* [RECORDS PROVIDED]
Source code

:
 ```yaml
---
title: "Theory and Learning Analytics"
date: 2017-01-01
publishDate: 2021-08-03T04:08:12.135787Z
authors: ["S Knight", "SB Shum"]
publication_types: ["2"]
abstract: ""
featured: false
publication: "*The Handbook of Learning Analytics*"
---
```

* [DESCRIPTION OF THE TASK] Each entry, from start to finish, must be restated exactly.

* [RESULT OF THIS TASK]
Source code

:
 ```yaml
---
title: "Theory and Learning Analytics"
date: 2017-01-01
publishDate: 2021-08-03T04:08:12.135787Z
authors: ["S Knight", "SB Shum"]
publication_types: ["2"]
abstract: ""
featured: false
publication: "*The Handbook of Learning Analytics*"
---
```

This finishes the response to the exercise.